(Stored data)
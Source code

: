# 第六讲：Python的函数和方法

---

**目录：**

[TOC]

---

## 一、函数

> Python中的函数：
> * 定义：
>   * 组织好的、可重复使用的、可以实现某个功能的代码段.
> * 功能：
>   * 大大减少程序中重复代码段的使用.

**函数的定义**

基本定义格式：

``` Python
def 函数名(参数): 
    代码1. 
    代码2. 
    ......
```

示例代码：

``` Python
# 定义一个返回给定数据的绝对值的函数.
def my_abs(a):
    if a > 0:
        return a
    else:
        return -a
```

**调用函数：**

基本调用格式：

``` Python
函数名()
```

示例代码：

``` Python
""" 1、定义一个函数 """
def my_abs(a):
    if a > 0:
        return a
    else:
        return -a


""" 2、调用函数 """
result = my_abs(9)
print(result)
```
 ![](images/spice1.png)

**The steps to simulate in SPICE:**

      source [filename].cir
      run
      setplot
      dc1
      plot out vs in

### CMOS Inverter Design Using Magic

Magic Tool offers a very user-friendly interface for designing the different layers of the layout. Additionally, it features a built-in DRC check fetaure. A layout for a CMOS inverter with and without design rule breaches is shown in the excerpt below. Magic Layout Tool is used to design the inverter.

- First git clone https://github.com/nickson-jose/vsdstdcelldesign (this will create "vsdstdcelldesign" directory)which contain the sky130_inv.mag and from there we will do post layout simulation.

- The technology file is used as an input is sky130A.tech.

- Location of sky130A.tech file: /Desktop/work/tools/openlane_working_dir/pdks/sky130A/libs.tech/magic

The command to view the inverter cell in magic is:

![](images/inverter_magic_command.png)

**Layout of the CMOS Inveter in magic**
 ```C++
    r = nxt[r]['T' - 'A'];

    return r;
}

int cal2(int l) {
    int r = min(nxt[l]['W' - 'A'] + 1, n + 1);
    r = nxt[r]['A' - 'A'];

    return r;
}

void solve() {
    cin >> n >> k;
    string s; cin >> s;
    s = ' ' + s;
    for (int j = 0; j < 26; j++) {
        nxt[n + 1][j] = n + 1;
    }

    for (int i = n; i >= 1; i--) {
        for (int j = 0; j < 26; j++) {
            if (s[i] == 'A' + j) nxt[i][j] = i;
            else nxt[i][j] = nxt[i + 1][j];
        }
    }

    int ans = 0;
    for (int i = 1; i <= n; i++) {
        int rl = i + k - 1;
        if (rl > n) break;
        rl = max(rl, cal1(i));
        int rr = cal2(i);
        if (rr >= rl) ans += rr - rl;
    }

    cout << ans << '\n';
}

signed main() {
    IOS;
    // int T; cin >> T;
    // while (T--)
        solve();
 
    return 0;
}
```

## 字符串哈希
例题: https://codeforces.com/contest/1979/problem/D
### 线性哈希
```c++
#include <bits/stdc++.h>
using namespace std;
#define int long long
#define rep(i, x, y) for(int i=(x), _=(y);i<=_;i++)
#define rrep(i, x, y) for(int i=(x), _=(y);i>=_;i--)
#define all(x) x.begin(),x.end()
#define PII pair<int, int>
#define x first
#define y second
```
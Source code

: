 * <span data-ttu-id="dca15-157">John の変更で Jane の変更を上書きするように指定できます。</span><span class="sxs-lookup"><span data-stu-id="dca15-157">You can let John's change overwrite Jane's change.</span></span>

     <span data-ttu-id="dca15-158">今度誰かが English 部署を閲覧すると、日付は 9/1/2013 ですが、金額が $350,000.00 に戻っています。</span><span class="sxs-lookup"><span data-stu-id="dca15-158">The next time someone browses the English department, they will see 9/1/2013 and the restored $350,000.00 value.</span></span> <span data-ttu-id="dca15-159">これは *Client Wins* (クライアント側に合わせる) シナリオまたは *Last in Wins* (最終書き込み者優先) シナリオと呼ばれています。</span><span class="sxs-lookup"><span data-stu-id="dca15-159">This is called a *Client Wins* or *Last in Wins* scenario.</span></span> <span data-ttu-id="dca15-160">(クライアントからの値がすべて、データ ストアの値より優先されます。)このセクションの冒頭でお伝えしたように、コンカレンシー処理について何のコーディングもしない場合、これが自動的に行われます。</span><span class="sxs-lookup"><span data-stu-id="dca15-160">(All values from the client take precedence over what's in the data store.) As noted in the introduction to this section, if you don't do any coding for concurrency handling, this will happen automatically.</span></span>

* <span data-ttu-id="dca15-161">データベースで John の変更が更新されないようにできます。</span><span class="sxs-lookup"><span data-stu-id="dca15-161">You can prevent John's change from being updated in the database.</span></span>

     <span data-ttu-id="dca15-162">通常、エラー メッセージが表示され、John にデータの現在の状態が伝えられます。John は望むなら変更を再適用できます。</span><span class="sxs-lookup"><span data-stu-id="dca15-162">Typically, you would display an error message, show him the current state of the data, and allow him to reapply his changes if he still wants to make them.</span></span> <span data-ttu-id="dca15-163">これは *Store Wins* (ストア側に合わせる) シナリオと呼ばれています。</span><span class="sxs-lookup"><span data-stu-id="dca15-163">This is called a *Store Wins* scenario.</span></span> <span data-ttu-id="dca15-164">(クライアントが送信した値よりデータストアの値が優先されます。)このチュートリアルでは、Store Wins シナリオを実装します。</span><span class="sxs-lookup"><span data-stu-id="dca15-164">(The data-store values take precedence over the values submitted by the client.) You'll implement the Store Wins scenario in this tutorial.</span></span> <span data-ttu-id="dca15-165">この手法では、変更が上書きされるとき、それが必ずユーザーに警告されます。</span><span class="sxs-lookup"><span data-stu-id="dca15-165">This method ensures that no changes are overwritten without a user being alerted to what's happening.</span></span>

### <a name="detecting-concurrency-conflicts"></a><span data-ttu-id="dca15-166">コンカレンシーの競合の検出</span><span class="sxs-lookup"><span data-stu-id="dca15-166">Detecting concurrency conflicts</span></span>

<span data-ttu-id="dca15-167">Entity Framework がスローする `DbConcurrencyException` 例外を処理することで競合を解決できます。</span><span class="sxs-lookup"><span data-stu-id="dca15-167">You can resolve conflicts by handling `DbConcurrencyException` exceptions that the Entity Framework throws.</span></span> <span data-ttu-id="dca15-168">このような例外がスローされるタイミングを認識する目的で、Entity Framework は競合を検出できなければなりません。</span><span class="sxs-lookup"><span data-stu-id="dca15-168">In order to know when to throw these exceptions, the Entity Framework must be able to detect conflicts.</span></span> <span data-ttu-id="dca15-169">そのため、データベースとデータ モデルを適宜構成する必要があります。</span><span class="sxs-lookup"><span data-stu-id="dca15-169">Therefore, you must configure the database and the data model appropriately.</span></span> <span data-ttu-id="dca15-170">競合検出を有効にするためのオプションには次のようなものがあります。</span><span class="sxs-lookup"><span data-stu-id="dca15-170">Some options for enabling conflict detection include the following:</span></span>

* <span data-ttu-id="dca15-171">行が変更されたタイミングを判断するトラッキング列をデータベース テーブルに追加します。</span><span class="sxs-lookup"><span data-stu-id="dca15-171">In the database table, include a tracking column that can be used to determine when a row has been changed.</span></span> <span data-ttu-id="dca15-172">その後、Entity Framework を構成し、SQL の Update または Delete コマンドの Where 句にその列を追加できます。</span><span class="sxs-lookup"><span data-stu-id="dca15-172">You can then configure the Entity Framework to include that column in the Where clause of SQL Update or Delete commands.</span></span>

**Your instructions**
Your task is to copy all of the entries exactly.

**Reply**
Source code

:# 第六讲：Python的函数和方法

---

**目录：**

[TOC]

---

## 一、函数

> Python中的函数：
> * 定义：
>   * 组织好的、可重复使用的、可以实现某个功能的代码段.
> * 功能：
>   * 大大减少程序中重复代码段的使用.

**函数的定义**

基本定义格式：

``` Python
def 函数名(参数): 
    代码1. 
    代码2. 
    ......
```

示例代码：

``` Python
# 定义一个返回给定数据的绝对值的函数.
def my_abs(a):
    if a > 0:
        return a
    else:
        return -a
```

**调用函数：**

基本调用格式：

``` Python
函数名()
```

示例代码：

``` Python
""" 1、定义一个函数 """
def my_abs(a):
    if a > 0:
        return a
    else:
        return -a


""" 2、调用函数 """
result = my_abs(9)
print(result)
```
 ![](images/spice1.png)

**The steps to simulate in SPICE:**

      source [filename].cir
      run
      setplot
      dc1
      plot out vs in

### CMOS Inverter Design Using Magic

Magic Tool offers a very user-friendly interface for designing the different layers of the layout. Additionally, it features a built-in DRC check fetaure. A layout for a CMOS inverter with and without design rule breaches is shown in the excerpt below. Magic Layout Tool is used to design the inverter.

- First git clone https://github.com/nickson-jose/vsdstdcelldesign (this will create "vsdstdcelldesign" directory)which contain the sky130_inv.mag and from there we will do post layout simulation.

- The technology file is used as an input is sky130A.tech.

- Location of sky130A.tech file: /Desktop/work/tools/openlane_working_dir/pdks/sky130A/libs.tech/magic

The command to view the inverter cell in magic is:

![](images/inverter_magic_command.png)

**Layout of the CMOS Inveter in magic**
 ```C++
    r = nxt[r]['T' - 'A'];

    return r;
}

int cal2(int l) {
    int r = min(nxt[l]['W' - 'A'] + 1, n + 1);
    r = nxt[r]['A' - 'A'];

    return r;
}

void solve() {
    cin >> n >> k;
    string s; cin >> s;
    s = ' ' + s;
    for (int j = 0; j < 26; j++) {
        nxt[n + 1][j] = n + 1;
    }

    for (int i = n; i >= 1; i--) {
        for (int j = 0; j < 26; j++) {
            if (s[i] == 'A' + j) nxt[i][j] = i;
            else nxt[i][j] = nxt[i + 1][j];
        }
    }

    int ans = 0;
    for (int i = 1; i <= n; i++) {
        int rl = i + k - 1;
        if (rl > n) break;
        rl = max(rl, cal1(i));
        int rr = cal2(i);
        if (rr >= rl) ans += rr - rl;
    }

    cout << ans << '\n';
}

signed main() {
    IOS;
    // int T; cin >> T;
    // while (T--)
        solve();
 
    return 0;
}
```

## 字符串哈希
例题: https://codeforces.com/contest/1979/problem/D
### 线性哈希
```c++
#include <bits/stdc++.h>
using namespace std;
#define int long long
#define rep(i, x, y) for(int i=(x), _=(y);i<=_;i++)
#define rrep(i, x, y) for(int i=(x), _=(y);i>=_;i--)
#define all(x) x.begin(),x.end()
#define PII pair<int, int>
#define x first
#define y second
```
Source code

: * <span data-ttu-id="dca15-157">John の変更で Jane の変更を上書きするように指定できます。</span><span class="sxs-lookup"><span data-stu-id="dca15-157">You can let John's change overwrite Jane's change.</span></span>

     <span data-ttu-id="dca15-158">今度誰かが English 部署を閲覧すると、日付は 9/1/2013 ですが、金額が $350,000.00 に戻っています。</span><span class="sxs-lookup"><span data-stu-id="dca15-158">The next time someone browses the English department, they will see 9/1/2013 and the restored $350,000.00 value.</span></span> <span data-ttu-id="dca15-159">これは *Client Wins* (クライアント側に合わせる) シナリオまたは *Last in Wins* (最終書き込み者優先) シナリオと呼ばれています。</span><span class="sxs-lookup"><span data-stu-id="dca15-159">This is called a *Client Wins* or *Last in Wins* scenario.</span></span> <span data-ttu-id="dca15-160">(クライアントからの値がすべて、データ ストアの値より優先されます。)このセクションの冒頭でお伝えしたように、コンカレンシー処理について何のコーディングもしない場合、これが自動的に行われます。</span><span class="sxs-lookup"><span data-stu-id="dca15-160">(All values from the client take precedence over what's in the data store.) As noted in the introduction to this section, if you don't do any coding for concurrency handling, this will happen automatically.</span></span>

* <span data-ttu-id="dca15-161">データベースで John の変更が更新されないようにできます。</span><span class="sxs-lookup"><span data-stu-id="dca15-161">You can prevent John's change from being updated in the database.</span></span>

     <span data-ttu-id="dca15-162">通常、エラー メッセージが表示され、John にデータの現在の状態が伝えられます。John は望むなら変更を再適用できます。</span><span class="sxs-lookup"><span data-stu-id="dca15-162">Typically, you would display an error message, show him the current state of the data, and allow him to reapply his changes if he still wants to make them.</span></span> <span data-ttu-id="dca15-163">これは *Store Wins* (ストア側に合わせる) シナリオと呼ばれています。</span><span class="sxs-lookup"><span data-stu-id="dca15-163">This is called a *Store Wins* scenario.</span></span> <span data-ttu-id="dca15-164">(クライアントが送信した値よりデータストアの値が優先されます。)このチュートリアルでは、Store Wins シナリオを実装します。</span><span class="sxs-lookup"><span data-stu-id="dca15-164">(The data-store values take precedence over the values submitted by the client.) You'll implement the Store Wins scenario in this tutorial.</span></span> <span data-ttu-id="dca15-165">この手法では、変更が上書きされるとき、それが必ずユーザーに警告されます。</span><span class="sxs-lookup"><span data-stu-id="dca15-165">This method ensures that no changes are overwritten without a user being alerted to what's happening.</span></span>

### <a name="detecting-concurrency-conflicts"></a><span data-ttu-id="dca15-166">コンカレンシーの競合の検出</span><span class="sxs-lookup"><span data-stu-id="dca15-166">Detecting concurrency conflicts</span></span>

<span data-ttu-id="dca15-167">Entity Framework がスローする `DbConcurrencyException` 例外を処理することで競合を解決できます。</span><span class="sxs-lookup"><span data-stu-id="dca15-167">You can resolve conflicts by handling `DbConcurrencyException` exceptions that the Entity Framework throws.</span></span> <span data-ttu-id="dca15-168">このような例外がスローされるタイミングを認識する目的で、Entity Framework は競合を検出できなければなりません。</span><span class="sxs-lookup"><span data-stu-id="dca15-168">In order to know when to throw these exceptions, the Entity Framework must be able to detect conflicts.</span></span> <span data-ttu-id="dca15-169">そのため、データベースとデータ モデルを適宜構成する必要があります。</span><span class="sxs-lookup"><span data-stu-id="dca15-169">Therefore, you must configure the database and the data model appropriately.</span></span> <span data-ttu-id="dca15-170">競合検出を有効にするためのオプションには次のようなものがあります。</span><span class="sxs-lookup"><span data-stu-id="dca15-170">Some options for enabling conflict detection include the following:</span></span>

* <span data-ttu-id="dca15-171">行が変更されたタイミングを判断するトラッキング列をデータベース テーブルに追加します。</span><span class="sxs-lookup"><span data-stu-id="dca15-171">In the database table, include a tracking column that can be used to determine when a row has been changed.</span></span> <span data-ttu-id="dca15-172">その後、Entity Framework を構成し、SQL の Update または Delete コマンドの Where 句にその列を追加できます。</span><span class="sxs-lookup"><span data-stu-id="dca15-172">You can then configure the Entity Framework to include that column in the Where clause of SQL Update or Delete commands.</span></span>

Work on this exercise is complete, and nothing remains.